The FCC has once again concluded that broadband is not being deployed in a reasonable and timely manner, suggesting that mark won't be hit until there is 100% penetration. That conclusion did not sit well with the FCC Republicans, who dissented from the findings.
That came in its latest 706 Report, which is a congressionally mandated report on the state of advanced communications deployment.
Republicans Robert McDowell and Ajit Pai dissented from the conclusion.

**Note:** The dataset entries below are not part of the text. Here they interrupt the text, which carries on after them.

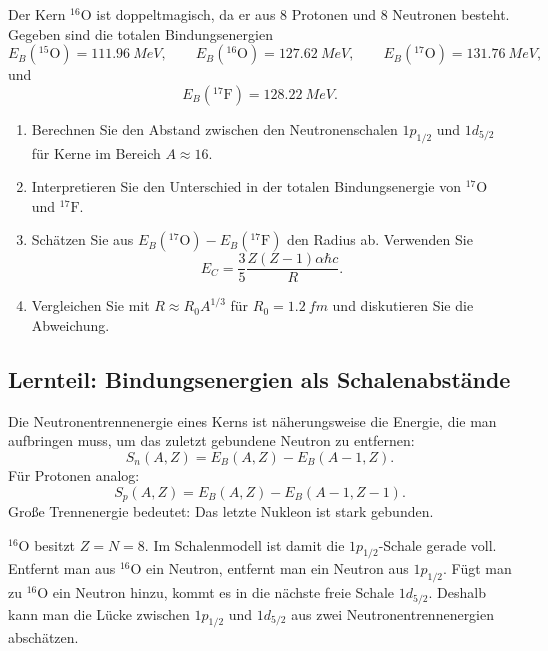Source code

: \documentclass[11pt,a4paper]{scrartcl}
\newcommand{\isotope}[2]{^{#1}\mathrm{#2}}
\theoremstyle{definition}
\theoremstyle{plain}
\theoremstyle{remark}
\begin{document}
\begin{taskbox}
Der Kern $\isotope{16}{O}$ ist doppeltmagisch, da er aus 8 Protonen und 8 Neutronen besteht. Gegeben sind die totalen Bindungsenergien
\[
    E_B(\isotope{15}{O})=\SI{111.96}{MeV},
    \qquad
    E_B(\isotope{16}{O})=\SI{127.62}{MeV},
    \qquad
    E_B(\isotope{17}{O})=\SI{131.76}{MeV},
\]
und
\[
    E_B(\isotope{17}{F})=\SI{128.22}{MeV}.
\]
\begin{enumerate}[label=(\alph*)]
    \item Berechnen Sie den Abstand zwischen den Neutronenschalen $1p_{1/2}$ und $1d_{5/2}$ f\"ur Kerne im Bereich $A\approx 16$.
    \item Interpretieren Sie den Unterschied in der totalen Bindungsenergie von $\isotope{17}{O}$ und $\isotope{17}{F}$.
    \item Sch\"atzen Sie aus $E_B(\isotope{17}{O})-E_B(\isotope{17}{F})$ den Radius ab. Verwenden Sie
    \[
        E_C=\frac{3}{5}\frac{Z(Z-1)\alpha\hbar c}{R}.
    \]
    \item Vergleichen Sie mit $R\approx R_0A^{1/3}$ f\"ur $R_0=\SI{1.2}{fm}$ und diskutieren Sie die Abweichung.
\end{enumerate}
\end{taskbox}

\subsection{Lernteil: Bindungsenergien als Schalenabst\"ande}

\begin{definitionbox}[title=Trennenergie]
Die Neutronentrennenergie eines Kerns ist n\"aherungsweise die Energie, die man aufbringen muss, um das zuletzt gebundene Neutron zu entfernen:
\[
    S_n(A,Z)=E_B(A,Z)-E_B(A-1,Z).
\]
F\"ur Protonen analog:
\[
    S_p(A,Z)=E_B(A,Z)-E_B(A-1,Z-1).
\]
Gro\ss{}e Trennenergie bedeutet: Das letzte Nukleon ist stark gebunden.
\end{definitionbox}

\begin{learningbox}
$\isotope{16}{O}$ besitzt $Z=N=8$. Im Schalenmodell ist damit die $1p_{1/2}$-Schale gerade voll. Entfernt man aus $\isotope{16}{O}$ ein Neutron, entfernt man ein Neutron aus $1p_{1/2}$. F\"ugt man zu $\isotope{16}{O}$ ein Neutron hinzu, kommt es in die n\"achste freie Schale $1d_{5/2}$. Deshalb kann man die L\"ucke zwischen $1p_{1/2}$ und $1d_{5/2}$ aus zwei Neutronentrennenergien absch\"atzen.
\end{learningbox}
\end{document}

That marks the third year the commission has come up with that answer based on the number of still-unserved people and the third time the commission's Republicans -- formerly McDowell and Meredith Attwell Baker -- have dissented.
While the report finds that there have been significant and substantial steps taken by the public and private industry to accelerate deployment, it cites the approximately 19 million Americans "in areas still unserved by terrestrial-fixed broadband" and concludes that for that, and "other reasons," it must conclude "that broadband is not yet being deployed to "all Americans' in a reasonable and timely fashion."
That came despite the report's detailing of the major strides cable operators and others have made toward deployment and adoption, including "billions invested by the communications industry in broadband deployment, including next-generation wired and wireless services" and "expansion of networks technically capable of 100 megabit-plus speeds to over 80 percent of the population through cable's DOCSIS 3.0 rollout."
In his statement on the report, FCC chairman Julius Genachowski suggested that there was still a big gap between that 80% availability and actual speeds. "Industry reports that the upgrade of cable infrastructure to DOCSIS 3.0 technology means that more than 80% of Americans have access to networks technically capable of 100 Mbps or more," he said, "[b]ut our data show that just 27% of Americans are being offered broadband services at those speeds today, and U.S. prices for these higher speed services exceed many other countries."
Senior Republican Commissioner Robert McDowell said that broadband rollout had been "swift and strong," and said he was disappointed that, yet again, the majority had "decided to clutch to its earlier negative findings."